▸ **Task requirements**
Up to and including the line containing "###1. Creating Content-Button Plugins", retype each line of the listing below exactly, beginning with the first.

[Data supplied]

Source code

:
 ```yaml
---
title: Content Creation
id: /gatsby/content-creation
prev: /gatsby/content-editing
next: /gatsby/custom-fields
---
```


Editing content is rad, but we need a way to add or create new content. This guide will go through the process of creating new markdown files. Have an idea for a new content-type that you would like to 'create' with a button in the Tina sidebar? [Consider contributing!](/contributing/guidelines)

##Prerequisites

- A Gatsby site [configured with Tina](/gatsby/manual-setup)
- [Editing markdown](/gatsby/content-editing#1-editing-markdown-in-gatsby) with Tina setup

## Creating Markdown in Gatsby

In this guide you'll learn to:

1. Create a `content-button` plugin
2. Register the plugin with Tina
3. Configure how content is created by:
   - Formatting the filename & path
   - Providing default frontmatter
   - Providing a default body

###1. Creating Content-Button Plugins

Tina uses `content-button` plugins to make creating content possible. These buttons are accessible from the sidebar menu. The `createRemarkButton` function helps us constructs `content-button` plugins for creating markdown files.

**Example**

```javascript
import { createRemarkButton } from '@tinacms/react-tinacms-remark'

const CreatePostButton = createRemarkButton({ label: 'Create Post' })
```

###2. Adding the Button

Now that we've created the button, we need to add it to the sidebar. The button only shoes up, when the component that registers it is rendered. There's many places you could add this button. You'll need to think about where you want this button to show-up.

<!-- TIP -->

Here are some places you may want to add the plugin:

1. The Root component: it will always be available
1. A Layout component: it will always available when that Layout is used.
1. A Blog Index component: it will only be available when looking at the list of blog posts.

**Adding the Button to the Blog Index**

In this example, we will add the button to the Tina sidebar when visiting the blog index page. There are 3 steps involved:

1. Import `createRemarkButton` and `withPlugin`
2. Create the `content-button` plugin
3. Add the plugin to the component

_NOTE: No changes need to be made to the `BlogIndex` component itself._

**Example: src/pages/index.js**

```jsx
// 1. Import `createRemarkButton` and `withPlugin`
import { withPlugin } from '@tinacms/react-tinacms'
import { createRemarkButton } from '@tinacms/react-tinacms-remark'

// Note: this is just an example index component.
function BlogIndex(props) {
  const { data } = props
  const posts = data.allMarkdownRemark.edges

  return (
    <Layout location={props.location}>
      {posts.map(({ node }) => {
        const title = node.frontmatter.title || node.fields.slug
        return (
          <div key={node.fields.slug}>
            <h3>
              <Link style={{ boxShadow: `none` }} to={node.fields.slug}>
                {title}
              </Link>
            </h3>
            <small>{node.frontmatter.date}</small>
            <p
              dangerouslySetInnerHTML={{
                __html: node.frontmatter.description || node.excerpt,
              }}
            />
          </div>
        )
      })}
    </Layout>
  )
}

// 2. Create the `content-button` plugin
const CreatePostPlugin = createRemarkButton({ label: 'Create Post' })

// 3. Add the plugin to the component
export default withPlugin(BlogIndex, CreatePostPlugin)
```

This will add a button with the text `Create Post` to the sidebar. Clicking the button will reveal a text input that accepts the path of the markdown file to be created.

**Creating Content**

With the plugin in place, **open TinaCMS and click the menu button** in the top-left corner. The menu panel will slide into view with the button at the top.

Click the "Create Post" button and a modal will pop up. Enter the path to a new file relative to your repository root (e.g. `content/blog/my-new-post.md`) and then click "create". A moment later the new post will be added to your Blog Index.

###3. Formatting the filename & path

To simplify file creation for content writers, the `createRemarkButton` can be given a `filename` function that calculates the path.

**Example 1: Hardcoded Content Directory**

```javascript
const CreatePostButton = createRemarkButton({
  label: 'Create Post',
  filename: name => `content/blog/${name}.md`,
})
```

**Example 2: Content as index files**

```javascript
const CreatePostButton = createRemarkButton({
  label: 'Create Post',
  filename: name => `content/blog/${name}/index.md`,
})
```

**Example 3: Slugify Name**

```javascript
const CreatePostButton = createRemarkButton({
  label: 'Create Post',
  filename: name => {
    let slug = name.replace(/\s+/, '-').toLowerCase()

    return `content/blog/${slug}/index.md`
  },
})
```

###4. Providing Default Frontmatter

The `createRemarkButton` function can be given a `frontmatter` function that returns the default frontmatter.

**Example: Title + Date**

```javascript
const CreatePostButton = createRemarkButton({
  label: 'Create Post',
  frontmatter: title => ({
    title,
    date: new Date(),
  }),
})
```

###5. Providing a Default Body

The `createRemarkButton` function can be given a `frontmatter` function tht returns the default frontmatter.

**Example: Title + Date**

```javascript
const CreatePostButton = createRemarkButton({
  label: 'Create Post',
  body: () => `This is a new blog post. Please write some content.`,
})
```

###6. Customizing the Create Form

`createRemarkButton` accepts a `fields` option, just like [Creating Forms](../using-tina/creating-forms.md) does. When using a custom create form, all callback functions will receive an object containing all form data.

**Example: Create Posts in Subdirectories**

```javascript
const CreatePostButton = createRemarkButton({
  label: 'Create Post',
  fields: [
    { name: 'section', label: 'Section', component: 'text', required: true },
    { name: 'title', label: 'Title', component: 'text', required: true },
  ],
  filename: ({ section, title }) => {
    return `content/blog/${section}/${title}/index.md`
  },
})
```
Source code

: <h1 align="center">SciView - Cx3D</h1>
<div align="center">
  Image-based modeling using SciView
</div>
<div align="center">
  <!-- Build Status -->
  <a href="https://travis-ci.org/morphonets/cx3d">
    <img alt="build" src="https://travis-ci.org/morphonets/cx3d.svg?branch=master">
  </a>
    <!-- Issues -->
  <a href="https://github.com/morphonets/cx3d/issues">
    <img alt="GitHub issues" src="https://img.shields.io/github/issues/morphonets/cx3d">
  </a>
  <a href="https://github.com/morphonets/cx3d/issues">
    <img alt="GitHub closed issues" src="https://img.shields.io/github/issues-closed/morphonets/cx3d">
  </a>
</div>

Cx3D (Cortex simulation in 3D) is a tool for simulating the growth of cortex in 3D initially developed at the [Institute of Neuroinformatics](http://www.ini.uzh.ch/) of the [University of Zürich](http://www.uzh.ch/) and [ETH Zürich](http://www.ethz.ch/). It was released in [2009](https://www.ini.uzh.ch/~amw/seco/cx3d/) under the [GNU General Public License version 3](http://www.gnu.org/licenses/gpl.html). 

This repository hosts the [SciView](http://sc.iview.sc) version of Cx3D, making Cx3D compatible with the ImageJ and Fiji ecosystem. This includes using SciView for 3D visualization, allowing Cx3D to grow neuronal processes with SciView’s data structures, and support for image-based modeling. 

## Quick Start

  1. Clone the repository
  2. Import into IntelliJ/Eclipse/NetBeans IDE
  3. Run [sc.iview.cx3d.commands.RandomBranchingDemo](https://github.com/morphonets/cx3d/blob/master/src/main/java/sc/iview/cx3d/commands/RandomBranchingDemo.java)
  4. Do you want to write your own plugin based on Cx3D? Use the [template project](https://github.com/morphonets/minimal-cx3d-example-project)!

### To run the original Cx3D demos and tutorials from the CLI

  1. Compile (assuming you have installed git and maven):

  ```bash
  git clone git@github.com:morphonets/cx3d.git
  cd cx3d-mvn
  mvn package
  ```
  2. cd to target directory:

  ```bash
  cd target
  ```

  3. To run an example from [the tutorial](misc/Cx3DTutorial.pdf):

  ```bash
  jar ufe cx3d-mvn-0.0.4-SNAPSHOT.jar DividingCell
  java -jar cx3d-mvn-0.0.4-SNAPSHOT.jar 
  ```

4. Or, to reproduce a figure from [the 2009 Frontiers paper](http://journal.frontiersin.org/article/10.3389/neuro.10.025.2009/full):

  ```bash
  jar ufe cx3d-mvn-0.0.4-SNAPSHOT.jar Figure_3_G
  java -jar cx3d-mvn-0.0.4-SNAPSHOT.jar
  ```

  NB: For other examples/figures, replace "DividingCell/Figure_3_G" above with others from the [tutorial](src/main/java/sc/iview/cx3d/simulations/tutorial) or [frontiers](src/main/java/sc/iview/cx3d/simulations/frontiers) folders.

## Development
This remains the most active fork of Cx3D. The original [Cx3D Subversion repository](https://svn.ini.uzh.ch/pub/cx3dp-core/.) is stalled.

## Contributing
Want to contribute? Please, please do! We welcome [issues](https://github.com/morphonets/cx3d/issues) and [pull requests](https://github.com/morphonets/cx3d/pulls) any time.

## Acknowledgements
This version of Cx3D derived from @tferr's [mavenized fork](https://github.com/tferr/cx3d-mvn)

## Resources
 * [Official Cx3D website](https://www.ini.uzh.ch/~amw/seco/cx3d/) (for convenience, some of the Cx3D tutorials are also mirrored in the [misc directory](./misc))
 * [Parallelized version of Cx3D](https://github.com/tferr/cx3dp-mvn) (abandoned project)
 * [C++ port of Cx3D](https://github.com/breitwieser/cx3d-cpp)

[/Data supplied]

▸ **Answer to this task**
Source code

:
 ```yaml
---
title: Content Creation
id: /gatsby/content-creation
prev: /gatsby/content-editing
next: /gatsby/custom-fields
---
```


Editing content is rad, but we need a way to add or create new content. This guide will go through the process of creating new markdown files. Have an idea for a new content-type that you would like to 'create' with a button in the Tina sidebar? [Consider contributing!](/contributing/guidelines)

##Prerequisites

- A Gatsby site [configured with Tina](/gatsby/manual-setup)
- [Editing markdown](/gatsby/content-editing#1-editing-markdown-in-gatsby) with Tina setup

## Creating Markdown in Gatsby

In this guide you'll learn to:

1. Create a `content-button` plugin
2. Register the plugin with Tina
3. Configure how content is created by:
   - Formatting the filename & path
   - Providing default frontmatter
   - Providing a default body

###1. Creating Content-Button Plugins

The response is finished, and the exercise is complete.